Last year was a solid one for equities, with the S&P 500 putting up the best performance since 2013 by gaining about 29%. But the ascent was not hurdle-free. Occasional trade tensions between the United States and China, constant volatility in the oil patch and a flattening yield curve in the United States have invoked fears from time to time.
Even if the United States and China have cut the preliminary trade deal and are on their way to wipe off some increased tariffs, global growth worries are not sparing investors. International Monetary Fund has been warning about the global growth slowdown repeatedly (read: IMF Cuts Global Growth Outlook: 5 ETF Areas to Bet On).

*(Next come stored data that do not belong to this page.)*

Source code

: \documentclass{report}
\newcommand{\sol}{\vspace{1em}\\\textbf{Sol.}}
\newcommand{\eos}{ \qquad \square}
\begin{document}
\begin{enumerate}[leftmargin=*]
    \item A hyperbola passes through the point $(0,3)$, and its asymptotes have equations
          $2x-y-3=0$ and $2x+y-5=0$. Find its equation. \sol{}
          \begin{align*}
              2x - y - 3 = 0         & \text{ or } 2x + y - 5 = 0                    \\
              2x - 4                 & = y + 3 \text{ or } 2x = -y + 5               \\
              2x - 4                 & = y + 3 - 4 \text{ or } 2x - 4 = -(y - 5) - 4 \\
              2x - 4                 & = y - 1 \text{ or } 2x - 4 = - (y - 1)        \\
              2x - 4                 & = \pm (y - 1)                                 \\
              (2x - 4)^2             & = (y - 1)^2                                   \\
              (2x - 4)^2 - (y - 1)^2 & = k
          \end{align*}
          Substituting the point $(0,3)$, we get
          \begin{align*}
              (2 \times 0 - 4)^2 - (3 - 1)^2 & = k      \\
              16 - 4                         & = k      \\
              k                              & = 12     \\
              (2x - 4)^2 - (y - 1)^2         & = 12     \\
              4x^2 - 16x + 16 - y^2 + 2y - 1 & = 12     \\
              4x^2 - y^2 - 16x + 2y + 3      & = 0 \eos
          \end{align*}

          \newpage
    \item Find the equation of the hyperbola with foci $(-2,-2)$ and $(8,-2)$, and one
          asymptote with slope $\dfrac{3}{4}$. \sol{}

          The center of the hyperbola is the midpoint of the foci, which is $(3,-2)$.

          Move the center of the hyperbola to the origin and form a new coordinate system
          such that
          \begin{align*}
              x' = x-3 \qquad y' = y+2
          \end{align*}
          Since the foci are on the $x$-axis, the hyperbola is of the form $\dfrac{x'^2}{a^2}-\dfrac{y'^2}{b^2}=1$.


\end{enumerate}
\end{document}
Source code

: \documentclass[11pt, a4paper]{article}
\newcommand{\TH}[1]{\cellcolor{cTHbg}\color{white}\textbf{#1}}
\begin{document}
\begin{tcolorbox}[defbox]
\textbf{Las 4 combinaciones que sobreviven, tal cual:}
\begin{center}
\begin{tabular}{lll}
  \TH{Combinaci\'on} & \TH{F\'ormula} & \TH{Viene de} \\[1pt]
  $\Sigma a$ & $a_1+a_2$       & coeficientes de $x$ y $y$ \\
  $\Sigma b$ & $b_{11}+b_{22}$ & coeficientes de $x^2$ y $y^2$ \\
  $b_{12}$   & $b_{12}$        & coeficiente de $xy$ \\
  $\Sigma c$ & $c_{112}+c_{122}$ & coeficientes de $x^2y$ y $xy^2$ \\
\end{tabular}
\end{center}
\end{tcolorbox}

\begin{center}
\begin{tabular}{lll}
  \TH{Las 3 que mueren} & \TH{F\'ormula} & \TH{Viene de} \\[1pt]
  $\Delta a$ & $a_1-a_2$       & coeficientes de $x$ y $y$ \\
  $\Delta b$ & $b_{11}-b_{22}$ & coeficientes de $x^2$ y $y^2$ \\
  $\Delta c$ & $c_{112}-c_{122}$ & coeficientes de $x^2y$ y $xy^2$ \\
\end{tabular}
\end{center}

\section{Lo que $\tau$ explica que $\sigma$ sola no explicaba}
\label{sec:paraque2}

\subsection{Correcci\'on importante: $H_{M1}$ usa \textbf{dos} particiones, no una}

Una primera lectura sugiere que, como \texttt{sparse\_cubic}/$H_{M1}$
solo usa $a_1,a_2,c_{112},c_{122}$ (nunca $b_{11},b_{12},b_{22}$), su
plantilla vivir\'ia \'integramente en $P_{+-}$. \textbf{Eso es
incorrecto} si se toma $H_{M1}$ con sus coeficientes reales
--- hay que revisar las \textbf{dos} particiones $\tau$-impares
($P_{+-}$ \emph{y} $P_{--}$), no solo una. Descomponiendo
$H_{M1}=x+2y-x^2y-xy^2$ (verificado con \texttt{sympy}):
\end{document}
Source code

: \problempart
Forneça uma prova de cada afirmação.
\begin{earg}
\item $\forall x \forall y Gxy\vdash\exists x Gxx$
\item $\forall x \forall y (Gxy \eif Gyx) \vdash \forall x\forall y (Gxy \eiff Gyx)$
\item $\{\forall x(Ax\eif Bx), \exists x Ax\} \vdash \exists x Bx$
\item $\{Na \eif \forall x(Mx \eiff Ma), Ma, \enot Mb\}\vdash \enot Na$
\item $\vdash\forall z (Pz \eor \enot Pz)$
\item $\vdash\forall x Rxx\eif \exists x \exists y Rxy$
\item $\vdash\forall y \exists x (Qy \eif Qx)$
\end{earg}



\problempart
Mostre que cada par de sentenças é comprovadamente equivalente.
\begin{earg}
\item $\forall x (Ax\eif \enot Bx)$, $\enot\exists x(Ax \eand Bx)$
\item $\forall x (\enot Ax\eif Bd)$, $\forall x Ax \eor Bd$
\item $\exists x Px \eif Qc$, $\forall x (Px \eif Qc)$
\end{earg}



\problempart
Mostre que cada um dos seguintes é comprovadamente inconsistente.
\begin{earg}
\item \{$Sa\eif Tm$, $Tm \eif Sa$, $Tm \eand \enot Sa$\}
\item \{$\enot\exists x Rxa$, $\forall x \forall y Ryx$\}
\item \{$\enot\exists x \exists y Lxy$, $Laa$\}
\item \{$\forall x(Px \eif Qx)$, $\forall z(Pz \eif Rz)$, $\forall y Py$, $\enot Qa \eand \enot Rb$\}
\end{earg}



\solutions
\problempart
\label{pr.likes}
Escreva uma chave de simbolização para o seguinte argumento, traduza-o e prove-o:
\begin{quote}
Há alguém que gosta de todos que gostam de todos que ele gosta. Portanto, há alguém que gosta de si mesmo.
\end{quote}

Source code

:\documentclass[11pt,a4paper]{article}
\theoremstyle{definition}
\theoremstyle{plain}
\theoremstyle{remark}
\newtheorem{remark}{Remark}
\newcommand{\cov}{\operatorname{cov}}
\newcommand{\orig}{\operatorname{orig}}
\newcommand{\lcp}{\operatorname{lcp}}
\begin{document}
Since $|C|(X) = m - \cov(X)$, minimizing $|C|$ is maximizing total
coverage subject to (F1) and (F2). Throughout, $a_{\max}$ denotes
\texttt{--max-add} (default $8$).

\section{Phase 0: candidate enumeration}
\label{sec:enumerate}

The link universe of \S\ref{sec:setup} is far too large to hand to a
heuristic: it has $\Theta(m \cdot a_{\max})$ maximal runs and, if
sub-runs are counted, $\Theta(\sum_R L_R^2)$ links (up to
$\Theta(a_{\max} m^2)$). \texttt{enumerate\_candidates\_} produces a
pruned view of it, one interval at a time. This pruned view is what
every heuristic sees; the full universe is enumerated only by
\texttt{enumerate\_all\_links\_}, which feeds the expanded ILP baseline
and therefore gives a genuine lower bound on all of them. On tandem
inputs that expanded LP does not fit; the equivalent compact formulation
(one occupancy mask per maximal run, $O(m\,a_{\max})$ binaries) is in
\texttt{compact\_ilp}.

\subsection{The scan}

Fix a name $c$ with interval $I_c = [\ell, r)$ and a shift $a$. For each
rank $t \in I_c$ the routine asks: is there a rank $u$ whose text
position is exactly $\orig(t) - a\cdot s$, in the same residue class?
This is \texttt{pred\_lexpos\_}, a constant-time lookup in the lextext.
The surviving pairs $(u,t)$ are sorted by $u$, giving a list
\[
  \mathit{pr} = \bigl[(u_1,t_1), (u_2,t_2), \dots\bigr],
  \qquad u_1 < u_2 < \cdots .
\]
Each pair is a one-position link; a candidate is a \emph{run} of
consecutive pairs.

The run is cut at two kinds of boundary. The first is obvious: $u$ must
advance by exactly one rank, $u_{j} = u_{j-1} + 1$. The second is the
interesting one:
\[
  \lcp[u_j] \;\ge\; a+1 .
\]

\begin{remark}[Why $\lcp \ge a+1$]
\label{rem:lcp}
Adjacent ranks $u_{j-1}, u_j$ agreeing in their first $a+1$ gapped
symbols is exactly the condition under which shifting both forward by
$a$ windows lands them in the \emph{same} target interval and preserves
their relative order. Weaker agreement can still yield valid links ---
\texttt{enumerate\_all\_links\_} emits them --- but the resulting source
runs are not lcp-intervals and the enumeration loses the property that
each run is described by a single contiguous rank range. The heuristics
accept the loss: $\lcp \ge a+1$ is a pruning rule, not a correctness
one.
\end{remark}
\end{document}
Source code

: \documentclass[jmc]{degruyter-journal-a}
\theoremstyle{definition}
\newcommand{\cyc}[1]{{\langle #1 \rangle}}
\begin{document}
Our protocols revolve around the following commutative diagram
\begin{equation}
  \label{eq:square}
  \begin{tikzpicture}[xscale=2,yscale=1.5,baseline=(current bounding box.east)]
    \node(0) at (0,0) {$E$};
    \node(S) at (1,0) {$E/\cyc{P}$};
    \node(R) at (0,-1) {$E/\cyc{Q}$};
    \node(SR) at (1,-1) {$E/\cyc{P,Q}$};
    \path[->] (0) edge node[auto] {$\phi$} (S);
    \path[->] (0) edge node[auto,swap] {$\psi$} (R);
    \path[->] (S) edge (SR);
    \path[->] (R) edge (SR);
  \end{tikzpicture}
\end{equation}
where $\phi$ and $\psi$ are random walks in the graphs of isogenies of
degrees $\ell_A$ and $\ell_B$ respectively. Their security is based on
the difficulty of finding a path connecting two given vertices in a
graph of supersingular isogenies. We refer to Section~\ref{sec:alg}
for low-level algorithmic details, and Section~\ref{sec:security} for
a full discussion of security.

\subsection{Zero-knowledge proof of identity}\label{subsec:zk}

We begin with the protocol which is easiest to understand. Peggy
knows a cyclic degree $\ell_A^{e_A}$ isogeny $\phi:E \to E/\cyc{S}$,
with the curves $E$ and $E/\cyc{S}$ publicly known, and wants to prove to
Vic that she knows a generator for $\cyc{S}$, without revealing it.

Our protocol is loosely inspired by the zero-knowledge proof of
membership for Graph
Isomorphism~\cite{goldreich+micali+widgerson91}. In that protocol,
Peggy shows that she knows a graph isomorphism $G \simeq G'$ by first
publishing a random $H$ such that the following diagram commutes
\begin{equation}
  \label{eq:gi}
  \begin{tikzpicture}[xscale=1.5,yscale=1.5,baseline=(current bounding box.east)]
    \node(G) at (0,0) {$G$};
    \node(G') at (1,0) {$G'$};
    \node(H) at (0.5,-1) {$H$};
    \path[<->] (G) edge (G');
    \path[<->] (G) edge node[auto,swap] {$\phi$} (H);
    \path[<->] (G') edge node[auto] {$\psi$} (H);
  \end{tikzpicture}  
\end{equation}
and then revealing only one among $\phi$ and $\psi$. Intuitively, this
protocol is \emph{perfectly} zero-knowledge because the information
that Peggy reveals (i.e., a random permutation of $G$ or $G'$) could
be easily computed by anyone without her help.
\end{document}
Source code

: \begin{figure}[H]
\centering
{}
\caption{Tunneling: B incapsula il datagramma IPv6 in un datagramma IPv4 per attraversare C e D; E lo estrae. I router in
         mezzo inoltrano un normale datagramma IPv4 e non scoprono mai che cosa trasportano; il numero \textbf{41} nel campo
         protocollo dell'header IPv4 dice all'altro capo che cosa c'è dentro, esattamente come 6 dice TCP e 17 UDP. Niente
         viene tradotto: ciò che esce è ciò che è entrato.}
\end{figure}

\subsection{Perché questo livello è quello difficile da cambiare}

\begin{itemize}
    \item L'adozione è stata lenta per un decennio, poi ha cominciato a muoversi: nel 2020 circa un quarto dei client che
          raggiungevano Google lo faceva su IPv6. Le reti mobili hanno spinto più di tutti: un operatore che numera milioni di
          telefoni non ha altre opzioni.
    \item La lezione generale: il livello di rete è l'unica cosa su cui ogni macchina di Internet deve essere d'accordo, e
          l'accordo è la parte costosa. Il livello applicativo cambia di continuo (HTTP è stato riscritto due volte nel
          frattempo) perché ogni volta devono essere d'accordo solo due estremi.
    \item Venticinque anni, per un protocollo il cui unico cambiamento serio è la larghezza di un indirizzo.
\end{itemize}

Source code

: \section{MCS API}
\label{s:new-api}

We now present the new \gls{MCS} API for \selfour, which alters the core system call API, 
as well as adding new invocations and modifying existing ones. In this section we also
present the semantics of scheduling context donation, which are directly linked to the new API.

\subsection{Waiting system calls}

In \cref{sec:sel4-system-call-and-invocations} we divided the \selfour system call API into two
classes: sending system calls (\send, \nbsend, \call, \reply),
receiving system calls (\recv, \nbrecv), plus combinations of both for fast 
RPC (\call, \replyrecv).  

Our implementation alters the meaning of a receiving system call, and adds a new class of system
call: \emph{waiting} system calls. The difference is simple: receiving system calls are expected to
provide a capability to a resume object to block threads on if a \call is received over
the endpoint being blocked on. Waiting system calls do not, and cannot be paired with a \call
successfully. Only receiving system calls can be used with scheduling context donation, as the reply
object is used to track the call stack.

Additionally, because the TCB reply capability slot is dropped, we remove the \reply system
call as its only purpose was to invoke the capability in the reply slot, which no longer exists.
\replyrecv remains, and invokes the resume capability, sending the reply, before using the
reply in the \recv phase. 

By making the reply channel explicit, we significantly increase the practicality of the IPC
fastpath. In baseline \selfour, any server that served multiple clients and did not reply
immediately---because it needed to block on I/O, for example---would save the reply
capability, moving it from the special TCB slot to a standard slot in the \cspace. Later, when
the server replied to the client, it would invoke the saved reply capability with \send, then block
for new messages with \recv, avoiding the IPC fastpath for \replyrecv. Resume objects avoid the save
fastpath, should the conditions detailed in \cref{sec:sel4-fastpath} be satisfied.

Against this background, investors and fund managers have no other option than be prudent with the changing dynamics of the market. And in order to do so, several investors opted for active ETFs.
An actively-managed ETF does have a benchmark index but managers may alter sector allocations, market-time trades or shift from the index constituents if they consider appropriate, per investopedia.
Investors should note that active funds are arguably expensive as these involve research expenses associated with the manager’s due diligence and additional cost in the form of a wide bid/ask spread beyond the expense ratio.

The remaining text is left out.